RECORDS SUPPLIED
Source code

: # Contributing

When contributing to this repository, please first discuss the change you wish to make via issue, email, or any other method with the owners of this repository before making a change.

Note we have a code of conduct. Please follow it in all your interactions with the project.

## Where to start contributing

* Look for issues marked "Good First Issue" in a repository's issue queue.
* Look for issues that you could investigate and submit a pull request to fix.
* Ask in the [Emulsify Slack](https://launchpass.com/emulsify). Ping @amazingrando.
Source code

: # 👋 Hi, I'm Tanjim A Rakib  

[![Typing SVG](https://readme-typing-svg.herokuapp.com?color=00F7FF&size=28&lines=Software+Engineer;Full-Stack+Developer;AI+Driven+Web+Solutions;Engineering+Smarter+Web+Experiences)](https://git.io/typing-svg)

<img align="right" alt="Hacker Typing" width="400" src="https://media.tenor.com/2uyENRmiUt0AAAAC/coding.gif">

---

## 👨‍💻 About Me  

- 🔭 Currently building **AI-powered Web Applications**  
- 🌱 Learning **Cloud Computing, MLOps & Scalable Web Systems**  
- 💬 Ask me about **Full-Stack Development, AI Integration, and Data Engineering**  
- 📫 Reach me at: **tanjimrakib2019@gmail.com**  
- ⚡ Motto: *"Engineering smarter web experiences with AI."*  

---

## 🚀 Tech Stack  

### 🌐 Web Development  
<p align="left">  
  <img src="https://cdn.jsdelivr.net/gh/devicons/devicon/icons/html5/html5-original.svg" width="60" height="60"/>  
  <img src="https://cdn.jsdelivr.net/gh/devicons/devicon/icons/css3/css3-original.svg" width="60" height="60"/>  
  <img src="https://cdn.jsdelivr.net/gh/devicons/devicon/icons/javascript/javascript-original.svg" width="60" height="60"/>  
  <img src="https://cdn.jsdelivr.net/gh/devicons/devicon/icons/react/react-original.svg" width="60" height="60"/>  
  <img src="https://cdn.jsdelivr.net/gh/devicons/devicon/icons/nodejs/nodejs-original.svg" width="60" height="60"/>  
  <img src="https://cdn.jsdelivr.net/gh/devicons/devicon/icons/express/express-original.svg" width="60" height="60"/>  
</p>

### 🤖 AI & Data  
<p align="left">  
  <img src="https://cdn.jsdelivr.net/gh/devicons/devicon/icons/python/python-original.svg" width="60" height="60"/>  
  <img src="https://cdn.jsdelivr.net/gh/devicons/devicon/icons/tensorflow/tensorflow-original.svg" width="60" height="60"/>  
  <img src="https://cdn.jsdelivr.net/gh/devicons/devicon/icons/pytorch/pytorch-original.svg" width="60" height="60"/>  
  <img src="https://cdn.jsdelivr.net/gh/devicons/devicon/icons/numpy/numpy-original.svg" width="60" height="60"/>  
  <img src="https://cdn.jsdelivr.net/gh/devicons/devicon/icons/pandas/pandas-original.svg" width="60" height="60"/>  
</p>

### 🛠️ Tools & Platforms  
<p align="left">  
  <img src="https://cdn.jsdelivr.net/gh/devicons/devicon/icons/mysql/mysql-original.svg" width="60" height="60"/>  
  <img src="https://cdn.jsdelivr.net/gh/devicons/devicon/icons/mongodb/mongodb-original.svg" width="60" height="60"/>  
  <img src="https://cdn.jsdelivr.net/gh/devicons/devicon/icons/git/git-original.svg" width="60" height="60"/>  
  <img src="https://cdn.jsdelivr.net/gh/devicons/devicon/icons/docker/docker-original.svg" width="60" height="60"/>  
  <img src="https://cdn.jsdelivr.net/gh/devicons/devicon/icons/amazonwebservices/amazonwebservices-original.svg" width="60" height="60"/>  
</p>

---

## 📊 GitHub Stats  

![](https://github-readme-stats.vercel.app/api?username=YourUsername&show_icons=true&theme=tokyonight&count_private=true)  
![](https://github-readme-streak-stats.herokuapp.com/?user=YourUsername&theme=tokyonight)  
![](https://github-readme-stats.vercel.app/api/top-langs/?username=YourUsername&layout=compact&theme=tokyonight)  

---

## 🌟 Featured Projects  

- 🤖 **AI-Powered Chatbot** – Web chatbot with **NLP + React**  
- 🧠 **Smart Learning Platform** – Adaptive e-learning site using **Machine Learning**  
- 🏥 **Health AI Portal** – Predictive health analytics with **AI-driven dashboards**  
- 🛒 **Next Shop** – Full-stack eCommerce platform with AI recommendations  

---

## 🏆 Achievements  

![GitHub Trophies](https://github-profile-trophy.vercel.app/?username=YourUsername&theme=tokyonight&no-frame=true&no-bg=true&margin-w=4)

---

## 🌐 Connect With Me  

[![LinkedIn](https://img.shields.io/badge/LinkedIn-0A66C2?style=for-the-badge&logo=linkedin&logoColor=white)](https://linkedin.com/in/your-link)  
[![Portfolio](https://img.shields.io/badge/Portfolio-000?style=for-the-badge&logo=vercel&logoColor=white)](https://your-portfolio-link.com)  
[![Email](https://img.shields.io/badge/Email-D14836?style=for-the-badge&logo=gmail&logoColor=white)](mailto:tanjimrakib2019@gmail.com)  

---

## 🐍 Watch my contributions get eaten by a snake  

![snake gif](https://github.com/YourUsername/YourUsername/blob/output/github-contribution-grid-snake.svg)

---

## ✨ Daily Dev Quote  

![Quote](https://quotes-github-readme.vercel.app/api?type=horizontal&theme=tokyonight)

ACTION ITEM
Without any alteration, repeat the entire listing.

RESULT
Source code

: # Contributing

When contributing to this repository, please first discuss the change you wish to make via issue, email, or any other method with the owners of this repository before making a change.

Note we have a code of conduct. Please follow it in all your interactions with the project.

## Where to start contributing

* Look for issues marked "Good First Issue" in a repository's issue queue.
* Look for issues that you could investigate and submit a pull request to fix.
* Ask in the [Emulsify Slack](https://launchpass.com/emulsify). Ping @amazingrando.
Source code

: # 👋 Hi, I'm Tanjim A Rakib  

[![Typing SVG](https://readme-typing-svg.herokuapp.com?color=00F7FF&size=28&lines=Software+Engineer;Full-Stack+Developer;AI+Driven+Web+Solutions;Engineering+Smarter+Web+Experiences)](https://git.io/typing-svg)

<img align="right" alt="Hacker Typing" width="400" src="https://media.tenor.com/2uyENRmiUt0AAAAC/coding.gif">

---

## 👨‍💻 About Me  

- 🔭 Currently building **AI-powered Web Applications**  
- 🌱 Learning **Cloud Computing, MLOps & Scalable Web Systems**  
- 💬 Ask me about **Full-Stack Development, AI Integration, and Data Engineering**  
- 📫 Reach me at: **tanjimrakib2019@gmail.com**  
- ⚡ Motto: *"Engineering smarter web experiences with AI."*  

---

## 🚀 Tech Stack  

### 🌐 Web Development  
<p align="left">  
  <img src="https://cdn.jsdelivr.net/gh/devicons/devicon/icons/html5/html5-original.svg" width="60" height="60"/>  
  <img src="https://cdn.jsdelivr.net/gh/devicons/devicon/icons/css3/css3-original.svg" width="60" height="60"/>  
  <img src="https://cdn.jsdelivr.net/gh/devicons/devicon/icons/javascript/javascript-original.svg" width="60" height="60"/>  
  <img src="https://cdn.jsdelivr.net/gh/devicons/devicon/icons/react/react-original.svg" width="60" height="60"/>  
  <img src="https://cdn.jsdelivr.net/gh/devicons/devicon/icons/nodejs/nodejs-original.svg" width="60" height="60"/>  
  <img src="https://cdn.jsdelivr.net/gh/devicons/devicon/icons/express/express-original.svg" width="60" height="60"/>  
</p>

### 🤖 AI & Data  
<p align="left">  
  <img src="https://cdn.jsdelivr.net/gh/devicons/devicon/icons/python/python-original.svg" width="60" height="60"/>  
  <img src="https://cdn.jsdelivr.net/gh/devicons/devicon/icons/tensorflow/tensorflow-original.svg" width="60" height="60"/>  
  <img src="https://cdn.jsdelivr.net/gh/devicons/devicon/icons/pytorch/pytorch-original.svg" width="60" height="60"/>  
  <img src="https://cdn.jsdelivr.net/gh/devicons/devicon/icons/numpy/numpy-original.svg" width="60" height="60"/>  
  <img src="https://cdn.jsdelivr.net/gh/devicons/devicon/icons/pandas/pandas-original.svg" width="60" height="60"/>  
</p>

### 🛠️ Tools & Platforms  
<p align="left">  
  <img src="https://cdn.jsdelivr.net/gh/devicons/devicon/icons/mysql/mysql-original.svg" width="60" height="60"/>  
  <img src="https://cdn.jsdelivr.net/gh/devicons/devicon/icons/mongodb/mongodb-original.svg" width="60" height="60"/>  
  <img src="https://cdn.jsdelivr.net/gh/devicons/devicon/icons/git/git-original.svg" width="60" height="60"/>  
  <img src="https://cdn.jsdelivr.net/gh/devicons/devicon/icons/docker/docker-original.svg" width="60" height="60"/>  
  <img src="https://cdn.jsdelivr.net/gh/devicons/devicon/icons/amazonwebservices/amazonwebservices-original.svg" width="60" height="60"/>  
</p>

---

## 📊 GitHub Stats  

![](https://github-readme-stats.vercel.app/api?username=YourUsername&show_icons=true&theme=tokyonight&count_private=true)  
![](https://github-readme-streak-stats.herokuapp.com/?user=YourUsername&theme=tokyonight)  
![](https://github-readme-stats.vercel.app/api/top-langs/?username=YourUsername&layout=compact&theme=tokyonight)  

---

## 🌟 Featured Projects  

- 🤖 **AI-Powered Chatbot** – Web chatbot with **NLP + React**  
- 🧠 **Smart Learning Platform** – Adaptive e-learning site using **Machine Learning**  
- 🏥 **Health AI Portal** – Predictive health analytics with **AI-driven dashboards**  
- 🛒 **Next Shop** – Full-stack eCommerce platform with AI recommendations  

---

## 🏆 Achievements  

![GitHub Trophies](https://github-profile-trophy.vercel.app/?username=YourUsername&theme=tokyonight&no-frame=true&no-bg=true&margin-w=4)

---

## 🌐 Connect With Me  

[![LinkedIn](https://img.shields.io/badge/LinkedIn-0A66C2?style=for-the-badge&logo=linkedin&logoColor=white)](https://linkedin.com/in/your-link)  
[![Portfolio](https://img.shields.io/badge/Portfolio-000?style=for-the-badge&logo=vercel&logoColor=white)](https://your-portfolio-link.com)  
[![Email](https://img.shields.io/badge/Email-D14836?style=for-the-badge&logo=gmail&logoColor=white)](mailto:tanjimrakib2019@gmail.com)  

---

## 🐍 Watch my contributions get eaten by a snake  

![snake gif](https://github.com/YourUsername/YourUsername/blob/output/github-contribution-grid-snake.svg)

---

## ✨ Daily Dev Quote  

![Quote](https://quotes-github-readme.vercel.app/api?type=horizontal&theme=tokyonight)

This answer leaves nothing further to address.